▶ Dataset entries
____________________
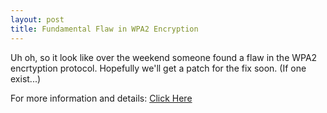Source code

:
```yaml
---
layout: post
title: Fundamental Flaw in WPA2 Encryption
---
```


Uh oh, so it look like over the weekend someone found a flaw in the WPA2 encrtyption protocol. Hopefully we'll get a
patch for the fix soon. (If one exist...)

For more information and details:
[Click Here](https://www.krackattacks.com)


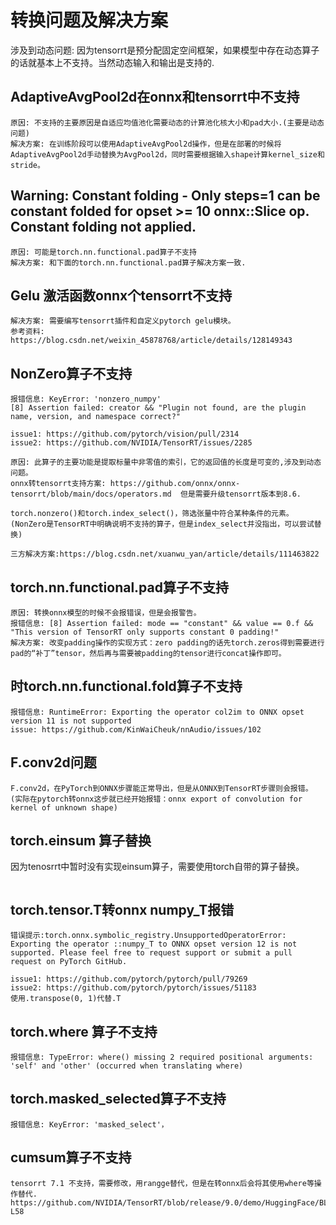 # **转换问题及解决方案**
 涉及到动态问题: 因为tensorrt是预分配固定空间框架，如果模型中存在动态算子的话就基本上不支持。当然动态输入和输出是支持的.

## **AdaptiveAvgPool2d在onnx和tensorrt中不支持**
```
原因: 不支持的主要原因是自适应均值池化需要动态的计算池化核大小和pad大小.(主要是动态问题)
解决方案: 在训练阶段可以使用AdaptiveAvgPool2d操作，但是在部署的时候将AdaptiveAvgPool2d手动替换为AvgPool2d，同时需要根据输入shape计算kernel_size和stride。
```

## **Warning: Constant folding - Only steps=1 can be constant folded for opset >= 10 onnx::Slice op. Constant folding not applied.**
```
原因: 可能是torch.nn.functional.pad算子不支持
解决方案: 和下面的torch.nn.functional.pad算子解决方案一致.
```

## **Gelu 激活函数onnx个tensorrt不支持**
```
解决方案: 需要编写tensorrt插件和自定义pytorch gelu模块。
参考资料: https://blog.csdn.net/weixin_45878768/article/details/128149343
```

## **NonZero算子不支持**
```
报错信息: KeyError: 'nonzero_numpy'
[8] Assertion failed: creator && "Plugin not found, are the plugin name, version, and namespace correct?"

issue1: https://github.com/pytorch/vision/pull/2314
issue2: https://github.com/NVIDIA/TensorRT/issues/2285

原因: 此算子的主要功能是提取标量中非零值的索引，它的返回值的长度是可变的,涉及到动态问题。
onnx转tensorrt支持方案: https://github.com/onnx/onnx-tensorrt/blob/main/docs/operators.md  但是需要升级tensorrt版本到8.6.

torch.nonzero()和torch.index_select()，筛选张量中符合某种条件的元素。(NonZero是TensorRT中明确说明不支持的算子，但是index_select并没指出，可以尝试替换)

三方解决方案:https://blog.csdn.net/xuanwu_yan/article/details/111463822

```

## **torch.nn.functional.pad算子不支持**
```
原因: 转换onnx模型的时候不会报错误，但是会报警告。
报错信息: [8] Assertion failed: mode == "constant" && value == 0.f && "This version of TensorRT only supports constant 0 padding!"
解决方案: 改变padding操作的实现方式：zero padding的话先torch.zeros得到需要进行pad的“补丁”tensor，然后再与需要被padding的tensor进行concat操作即可。
```

## **时torch.nn.functional.fold算子不支持**
```
报错信息: RuntimeError: Exporting the operator col2im to ONNX opset version 11 is not supported
issue: https://github.com/KinWaiCheuk/nnAudio/issues/102

```

## **F.conv2d问题**
```
F.conv2d，在PyTorch到ONNX步骤能正常导出，但是从ONNX到TensorRT步骤则会报错。
(实际在pytorch转onnx这步就已经开始报错：onnx export of convolution for kernel of unknown shape)

```

## **torch.einsum 算子替换**
因为tenosrrt中暂时没有实现einsum算子，需要使用torch自带的算子替换。
```

```

## **torch.tensor.T转onnx numpy_T报错**
```
错误提示:torch.onnx.symbolic_registry.UnsupportedOperatorError: Exporting the operator ::numpy_T to ONNX opset version 12 is not supported. Please feel free to request support or submit a pull request on PyTorch GitHub.

issue1: https://github.com/pytorch/pytorch/pull/79269
issue2: https://github.com/pytorch/pytorch/issues/51183
使用.transpose(0, 1)代替.T
```

## **torch.where 算子不支持**
```
报错信息: TypeError: where() missing 2 required positional arguments: 'self' and 'other' (occurred when translating where)
```

## **torch.masked_selected算子不支持**
```
报错信息: KeyError: 'masked_select'，
```

## **cumsum算子不支持**

```
tensorrt 7.1 不支持，需要修改，用rangge替代，但是在转onnx后会将其使用where等操作替代.
https://github.com/NVIDIA/TensorRT/blob/release/9.0/demo/HuggingFace/BLOOM/export.py#L55-L58
```



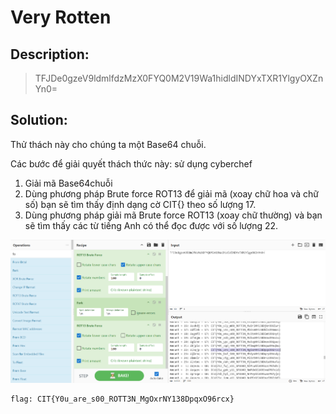 # Very Rotten

## Description:

> TFJDe0gzeV9ldmlfdzMzX0FYQ0M2V19Wa1hidldINDYxTXR1YlgyOXZnYn0=

## Solution:

Thử thách này cho chúng ta một Base64 chuỗi.

Các bước để giải quyết thách thức này: sử dụng cyberchef

1. Giải mã Base64chuỗi
2. Dùng phương pháp Brute force ROT13 để giải mã (xoay chữ hoa và chữ số) bạn sẽ tìm thấy định dạng cờ CIT{} theo số lượng 17.
3. Dùng phương pháp giải mã Brute force ROT13 (xoay chữ thường) và bạn sẽ tìm thấy các từ tiếng Anh có thể đọc được với số lượng 22.

![alt text](Very%20Rotten.png)

```
flag: CIT{Y0u_are_s00_ROTT3N_MgOxrNY138DpqxO96rcx}
```
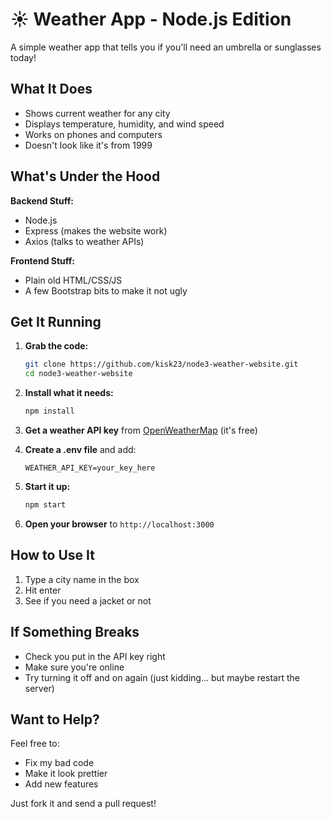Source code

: 

# ☀️ Weather App - Node.js Edition

A simple weather app that tells you if you'll need an umbrella or sunglasses today!

## What It Does
- Shows current weather for any city
- Displays temperature, humidity, and wind speed
- Works on phones and computers
- Doesn't look like it's from 1999

## What's Under the Hood
**Backend Stuff:**
- Node.js
- Express (makes the website work)
- Axios (talks to weather APIs)

**Frontend Stuff:**
- Plain old HTML/CSS/JS
- A few Bootstrap bits to make it not ugly

## Get It Running

1. **Grab the code:**
   ```bash
   git clone https://github.com/kisk23/node3-weather-website.git
   cd node3-weather-website
   ```

2. **Install what it needs:**
   ```bash
   npm install
   ```

3. **Get a weather API key** from [OpenWeatherMap](https://openweathermap.org/) (it's free)

4. **Create a .env file** and add:
   ```
   WEATHER_API_KEY=your_key_here
   ```

5. **Start it up:**
   ```bash
   npm start
   ```

6. **Open your browser** to `http://localhost:3000`

## How to Use It
1. Type a city name in the box
2. Hit enter
3. See if you need a jacket or not

## If Something Breaks
- Check you put in the API key right
- Make sure you're online
- Try turning it off and on again (just kidding... but maybe restart the server)

## Want to Help?
Feel free to:
- Fix my bad code
- Make it look prettier
- Add new features

Just fork it and send a pull request!
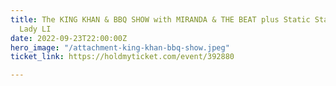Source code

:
 ```yaml
---
title: The KING KHAN & BBQ SHOW with MIRANDA & THE BEAT plus Static Static and DJ
  Lady LI
date: 2022-09-23T22:00:00Z
hero_image: "/attachment-king-khan-bbq-show.jpeg"
ticket_link: https://holdmyticket.com/event/392880

---
```

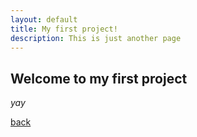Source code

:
 ```yaml
---
layout: default
title: My first project!
description: This is just another page
---
```

## Welcome to my first project

_yay_

[back](./)
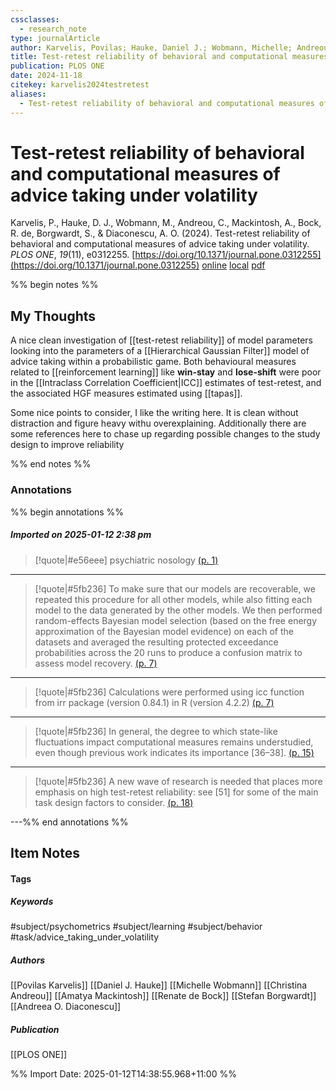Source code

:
 ```yaml
---
cssclasses:
  - research_note
type: journalArticle
author: Karvelis, Povilas; Hauke, Daniel J.; Wobmann, Michelle; Andreou, Christina; Mackintosh, Amatya; Bock, Renate de; Borgwardt, Stefan; Diaconescu, Andreea O.
title: Test-retest reliability of behavioral and computational measures of advice taking under volatility
publication: PLOS ONE
date: 2024-11-18
citekey: karvelis2024testretest
aliases:
  - Test-retest reliability of behavioral and computational measures of advice taking under volatility
---
```


# Test-retest reliability of behavioral and computational measures of advice taking under volatility

Karvelis, P., Hauke, D. J., Wobmann, M., Andreou, C., Mackintosh, A., Bock, R. de, Borgwardt, S., & Diaconescu, A. O. (2024). Test-retest reliability of behavioral and computational measures of advice taking under volatility. _PLOS ONE_, _19_(11), e0312255. [https://doi.org/10.1371/journal.pone.0312255](https://doi.org/10.1371/journal.pone.0312255)
[online](http://zotero.org/users/7162438/items/MLR6FKPU) [local](zotero://select/library/items/MLR6FKPU) [pdf](file:///home/gjc216/Zotero/storage/ZKV9BPTI/Karvelis%20et%20al.%20-%202024%20-%20Test-retest%20reliability%20of%20behavioral%20and%20computational%20measures%20of%20advice%20taking%20under%20volatility.pdf)
 

 
%% begin notes %%

## My Thoughts

A nice clean investigation of [[test-retest reliability]] of model parameters looking into the parameters of a [[Hierarchical Gaussian Filter]] model of advice taking within a probabilistic game. Both behavioural measures related to [[reinforcement learning]] like **win-stay** and **lose-shift** were poor in the [[Intraclass Correlation Coefficient|ICC]] estimates of test-retest,  and the associated HGF measures estimated using [[tapas]].

Some nice points to consider, I like the writing here. It is clean without distraction and figure heavy withu overexplaining. Additionally there are some references here to chase up regarding possible changes to the study design to improve reliability

%% end notes %%

### Annotations

%% begin annotations %%

##### Imported on 2025-01-12 2:38 pm
>[!quote|#e56eee]
>psychiatric nosology [(p. 1)](zotero://open-pdf/library/items/ZKV9BPTI?page=1&annotation=Y2C8UHBU)

---
>[!quote|#5fb236]
>To make sure that our models are recoverable, we repeated this procedure for all other models, while also fitting each model to the data generated by the other models. We then performed random-effects Bayesian model selection (based on the free energy approximation of the Bayesian model evidence) on each of the datasets and averaged the resulting protected exceedance probabilities across the 20 runs to produce a confusion matrix to assess model recovery. [(p. 7)](zotero://open-pdf/library/items/ZKV9BPTI?page=7&annotation=973PRLGW)

---
>[!quote|#5fb236]
>Calculations were performed using icc function from irr package (version 0.84.1) in R (version 4.2.2) [(p. 7)](zotero://open-pdf/library/items/ZKV9BPTI?page=7&annotation=WRC4CT85)

---
>[!quote|#5fb236]
>In general, the degree to which state-like fluctuations impact computational measures remains understudied, even though previous work indicates its importance [36–38]. [(p. 15)](zotero://open-pdf/library/items/ZKV9BPTI?page=15&annotation=H7NT86CP)

---
>[!quote|#5fb236]
>A new wave of research is needed that places more emphasis on high test-retest reliability: see [51] for some of the main task design factors to consider. [(p. 18)](zotero://open-pdf/library/items/ZKV9BPTI?page=18&annotation=BVR9BSQU)

---%% end annotations %%

## Item Notes

#### Tags

##### Keywords

#subject/psychometrics #subject/learning #subject/behavior #task/advice_taking_under_volatility 

##### Authors

[[Povilas Karvelis]] [[Daniel J. Hauke]] [[Michelle Wobmann]] [[Christina Andreou]] [[Amatya Mackintosh]] [[Renate de Bock]] [[Stefan Borgwardt]] [[Andreea O. Diaconescu]]

##### Publication

[[PLOS ONE]]


%% Import Date: 2025-01-12T14:38:55.968+11:00 %%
____________________
▶ Your instructions
If a line in the entries holds the string "supported", copy it.

▶ Exercise output
报错信息: RuntimeError: Exporting the operator col2im to ONNX opset version 11 is not supported
错误提示:torch.onnx.symbolic_registry.UnsupportedOperatorError: Exporting the operator ::numpy_T to ONNX opset version 12 is not supported. Please feel free to request support or submit a pull request on PyTorch GitHub.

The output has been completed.